Pocklington School has a great history of successful students of whom we are very proud. They serve as an inspiration to all of us. But “success” is more than just achieving recognition, wealth or status – it’s about how we live, and how we treat others.
This year, the Lower School had a series of assemblies around the topic of “success”. In one, students learned a little about a truly remarkable and inspirational person, Thomas Barnardo, the founder of a children’s charity that continues to support society’s most vulnerable children.
In 1866, a 21 year-old Barnardo arrived in London to train as a doctor during a devastating outbreak of cholera which killed thousands in the overcrowded East End. The following year, he established a ‘Ragged School’ – a small mission school offering basic education for the most disadvantaged.
When one of the pupils, Jim Jarvis, took him on a tour of the East End slums, Barnardo was overwhelmed by what he saw, particularly the destitute children sleeping on roofs and in gutters. He immediately committed his life to establishing homes and schools for the safety and advancement of children in need.
Barnardo’s promise “never to turn a child away who is in genuine need” remains the charity’s philosophy today.

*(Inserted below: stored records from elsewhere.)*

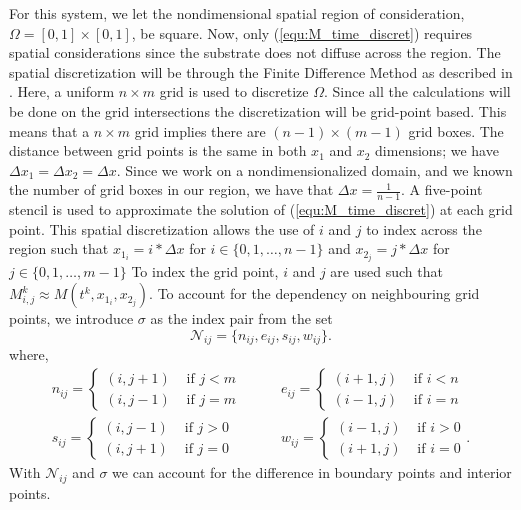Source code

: For this system, we let the nondimensional spatial region of consideration, $\Omega = [0,1]\times [0,1]$, be square.
Now, only (\ref{equ:M_time_discret}) requires spatial considerations since the substrate does not diffuse across the region.
The spatial discretization will be through the Finite Difference Method as described in \cite{saad2003iterativeMethod}.
Here, a uniform $n \times m$ grid is used to discretize $\Omega$.
Since all the calculations will be done on the grid intersections the discretization will be grid-point based.
This means that a $n \times m$ grid implies there are $(n-1) \times (m-1)$ grid boxes.
The distance between grid points is the same in both $x_1$ and $x_2$ dimensions; we have $\Delta x_1 = \Delta x_2 = \Delta x$.
Since we work on a nondimensionalized domain, and we known the number of grid boxes in our region, we have that $\Delta x = \frac{1}{n-1}$.
A five-point stencil is used to approximate the solution of (\ref{equ:M_time_discret}) at each grid point.
This spatial discretization allows the use of $i$ and $j$ to index across the region such that $x_{1_i} = i * \Delta x$ for $i \in \{ 0, 1, \ldots, n-1 \}$ and $x_{2_j} = j * \Delta x$ for $j \in \{ 0, 1, \ldots, m-1 \}$
To index the grid point, $i$ and $j$ are used such that $M^{k}_{i,j} \approx M(t^{k}, x_{1_i}, x_{2_j})$.
To account for the dependency on neighbouring grid points, we introduce $\sigma$ as the index pair from the set 
\begin{equation}\label{equ:neighbour}
  \mathcal{N}_{ij} = \{n_{ij}, e_{ij}, s_{ij}, w_{ij}\}.
\end{equation}
where, 
\begin{equation}
  \begin{aligned}
    n_{ij} = \begin{cases} 
      (i,j+1)  & \text{ if } j < m \\
      (i,j-1)  & \text{ if } j = m \end{cases}
    & \qquad 
    e_{ij} = \begin{cases}
      (i+1,j)  & \text{ if } i < n \\
      (i-1,j)  & \text{ if } i = n \end{cases}
    \\
    s_{ij} = \begin{cases}
      (i,j-1)  & \text{ if } j > 0 \\
      (i,j+1)  & \text{ if } j = 0 \end{cases}
    & \qquad 
    w_{ij} = \begin{cases}
      (i-1,j)  & \text{ if } i > 0\\
      (i+1,j)  & \text{ if } i = 0 \end{cases}.
  \end{aligned}
\end{equation}
With $\mathcal{N}_{ij}$ and $\sigma$ we can account for the difference in boundary points and interior points.

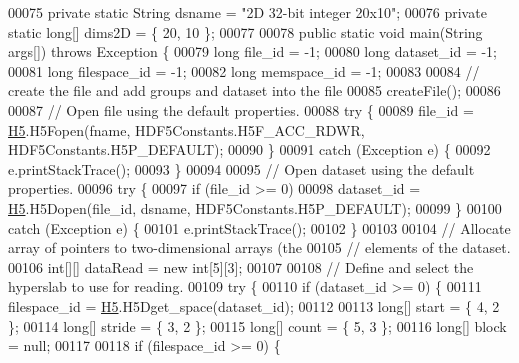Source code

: \begin{DoxyCode}
00075     \textcolor{keyword}{private} \textcolor{keyword}{static} String dsname  = \textcolor{stringliteral}{"2D 32-bit integer 20x10"};
00076     \textcolor{keyword}{private} \textcolor{keyword}{static} \textcolor{keywordtype}{long}[] dims2D = \{ 20, 10 \};
00077 
00078     \textcolor{keyword}{public} \textcolor{keyword}{static} \textcolor{keywordtype}{void} main(String args[]) \textcolor{keywordflow}{throws} Exception \{
00079         \textcolor{keywordtype}{long} file\_id = -1;
00080         \textcolor{keywordtype}{long} dataset\_id = -1;
00081         \textcolor{keywordtype}{long} filespace\_id = -1;
00082         \textcolor{keywordtype}{long} memspace\_id = -1;
00083 
00084         \textcolor{comment}{// create the file and add groups and dataset into the file}
00085         createFile();
00086 
00087         \textcolor{comment}{// Open file using the default properties.}
00088         \textcolor{keywordflow}{try} \{
00089             file\_id = \hyperlink{namespace_h5}{H5}.H5Fopen(fname, HDF5Constants.H5F\_ACC\_RDWR, HDF5Constants.H5P\_DEFAULT);
00090         \}
00091         \textcolor{keywordflow}{catch} (Exception e) \{
00092             e.printStackTrace();
00093         \}
00094 
00095         \textcolor{comment}{// Open dataset using the default properties.}
00096         \textcolor{keywordflow}{try} \{
00097             \textcolor{keywordflow}{if} (file\_id >= 0)
00098                 dataset\_id = \hyperlink{namespace_h5}{H5}.H5Dopen(file\_id, dsname, HDF5Constants.H5P\_DEFAULT);
00099         \}
00100         \textcolor{keywordflow}{catch} (Exception e) \{
00101             e.printStackTrace();
00102         \}
00103 
00104         \textcolor{comment}{// Allocate array of pointers to two-dimensional arrays (the}
00105         \textcolor{comment}{// elements of the dataset.}
00106         \textcolor{keywordtype}{int}[][] dataRead = \textcolor{keyword}{new} \textcolor{keywordtype}{int}[5][3];
00107 
00108         \textcolor{comment}{// Define and select the hyperslab to use for reading.}
00109         \textcolor{keywordflow}{try} \{
00110             \textcolor{keywordflow}{if} (dataset\_id >= 0) \{
00111                 filespace\_id = \hyperlink{namespace_h5}{H5}.H5Dget\_space(dataset\_id);
00112 
00113                 \textcolor{keywordtype}{long}[] start = \{ 4, 2 \};
00114                 \textcolor{keywordtype}{long}[] stride = \{ 3, 2 \};
00115                 \textcolor{keywordtype}{long}[] count = \{ 5, 3 \};
00116                 \textcolor{keywordtype}{long}[] block = null;
00117 
00118                 \textcolor{keywordflow}{if} (filespace\_id >= 0) \{

\end{DoxyCode}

We’ve all heard of Barnardo, but Jim Jarvis – the boy who inspired him – is less well known; perhaps another unsung hero.
In the spirit of Barnardo’s and Jim Jarvis’ achievement, we launched a new award this year for a Lower School student who had done something outstanding – something that would prompt people to say: “that’s remarkable!” Hence the award’s name, the ‘That’s Remarkable Award’ (TRA).
Lower School pupils were asked to nominate any peers who had done something, outside of the normal school routine, which stood out; an act or achievement that reflected the virtues and ethos of Pocklington School.
There were some truly inspiring nominees that reflect our school’s values of truth, the courage to act on your convictions, and our championing of individual strengths. One student raised a huge amount for charities, another had performed in a West End Show. A wicket-keeper in a key cricket game had risked the ire of his teammates by confessing it was his hand, not the ball, which had knocked the bails off a stump, an admission that led to the ultimately victorious team’s star batsman staying on.
The winner of the TRA, Pocklington School first former Henry Kay, was recognised because when he invited 22 friends to his birthday football party, he asked them to donate to the Yorkshire Air Ambulance rather than bring presents. This decision, which raised a considerable amount of money, came after a close friend was saved by the YAA following a serious road traffic accident. Henry now plans to make the YAA football birthday party an annual event.
To be affected by an event is one thing but to have the kindness and determination to do something about it is something not enough of us think to do. Henry’s act is quite remarkable; an inspiration, and a fine example of one of life’s successes.